■ Activity ■
Lines to restate from the data below: from the one containing "1. Project is" to the one containing "### Creating new", both included. Give them again exactly, and only them.

■ Source material ■
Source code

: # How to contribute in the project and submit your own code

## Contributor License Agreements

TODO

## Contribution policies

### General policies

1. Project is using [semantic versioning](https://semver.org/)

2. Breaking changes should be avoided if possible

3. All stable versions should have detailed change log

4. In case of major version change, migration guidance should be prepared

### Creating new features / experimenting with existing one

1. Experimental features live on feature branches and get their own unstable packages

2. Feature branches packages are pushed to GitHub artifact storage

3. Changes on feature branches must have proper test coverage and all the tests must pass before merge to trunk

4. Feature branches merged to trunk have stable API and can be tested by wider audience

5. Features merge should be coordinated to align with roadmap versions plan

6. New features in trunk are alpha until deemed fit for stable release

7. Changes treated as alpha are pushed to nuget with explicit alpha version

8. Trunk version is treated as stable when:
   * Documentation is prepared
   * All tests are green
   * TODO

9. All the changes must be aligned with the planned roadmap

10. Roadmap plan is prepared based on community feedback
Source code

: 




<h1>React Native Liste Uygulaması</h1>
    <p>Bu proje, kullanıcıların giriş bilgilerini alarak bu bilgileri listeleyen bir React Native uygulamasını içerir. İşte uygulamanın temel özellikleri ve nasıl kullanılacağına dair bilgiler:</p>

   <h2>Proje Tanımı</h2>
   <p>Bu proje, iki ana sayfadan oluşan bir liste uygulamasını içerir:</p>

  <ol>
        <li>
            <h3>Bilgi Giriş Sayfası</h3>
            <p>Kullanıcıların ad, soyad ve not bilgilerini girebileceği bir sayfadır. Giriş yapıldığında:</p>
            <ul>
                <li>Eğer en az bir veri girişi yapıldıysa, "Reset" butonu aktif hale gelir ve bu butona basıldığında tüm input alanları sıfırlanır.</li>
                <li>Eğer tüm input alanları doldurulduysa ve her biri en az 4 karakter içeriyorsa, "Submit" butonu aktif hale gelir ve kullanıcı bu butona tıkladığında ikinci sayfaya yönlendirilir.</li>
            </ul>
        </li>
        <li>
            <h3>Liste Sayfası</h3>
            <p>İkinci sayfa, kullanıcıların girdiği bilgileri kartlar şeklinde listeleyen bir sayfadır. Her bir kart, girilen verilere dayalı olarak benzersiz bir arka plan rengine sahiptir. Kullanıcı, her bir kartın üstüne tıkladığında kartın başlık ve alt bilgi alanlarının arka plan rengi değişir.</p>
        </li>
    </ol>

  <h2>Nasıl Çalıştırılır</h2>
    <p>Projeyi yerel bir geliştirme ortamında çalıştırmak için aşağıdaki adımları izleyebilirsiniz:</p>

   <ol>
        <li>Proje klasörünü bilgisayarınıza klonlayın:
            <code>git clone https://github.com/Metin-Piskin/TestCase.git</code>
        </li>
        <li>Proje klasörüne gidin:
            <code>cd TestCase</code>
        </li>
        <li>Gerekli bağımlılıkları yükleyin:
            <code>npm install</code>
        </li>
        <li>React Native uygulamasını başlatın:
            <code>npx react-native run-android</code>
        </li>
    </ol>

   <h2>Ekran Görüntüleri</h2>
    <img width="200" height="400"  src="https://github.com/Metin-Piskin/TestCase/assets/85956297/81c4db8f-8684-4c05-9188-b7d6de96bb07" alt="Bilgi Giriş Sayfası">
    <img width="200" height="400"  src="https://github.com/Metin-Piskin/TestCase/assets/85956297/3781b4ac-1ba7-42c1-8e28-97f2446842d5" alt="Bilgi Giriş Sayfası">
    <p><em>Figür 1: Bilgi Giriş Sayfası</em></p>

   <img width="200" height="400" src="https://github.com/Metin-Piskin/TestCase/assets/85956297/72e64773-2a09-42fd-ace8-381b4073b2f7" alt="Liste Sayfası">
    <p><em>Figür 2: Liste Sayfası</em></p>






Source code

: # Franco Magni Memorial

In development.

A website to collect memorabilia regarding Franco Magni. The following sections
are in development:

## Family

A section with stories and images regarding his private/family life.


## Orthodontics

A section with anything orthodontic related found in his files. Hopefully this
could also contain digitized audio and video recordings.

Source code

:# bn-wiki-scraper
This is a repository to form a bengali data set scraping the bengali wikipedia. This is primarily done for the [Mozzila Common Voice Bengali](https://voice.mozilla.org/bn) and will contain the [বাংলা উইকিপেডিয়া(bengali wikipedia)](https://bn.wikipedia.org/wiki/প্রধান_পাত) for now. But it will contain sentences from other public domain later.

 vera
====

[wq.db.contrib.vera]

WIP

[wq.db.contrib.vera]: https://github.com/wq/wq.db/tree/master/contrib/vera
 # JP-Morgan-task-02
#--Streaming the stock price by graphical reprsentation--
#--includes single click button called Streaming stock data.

■ Your solution ■
1. Project is using [semantic versioning](https://semver.org/)

2. Breaking changes should be avoided if possible

3. All stable versions should have detailed change log

4. In case of major version change, migration guidance should be prepared

### Creating new features / experimenting with existing one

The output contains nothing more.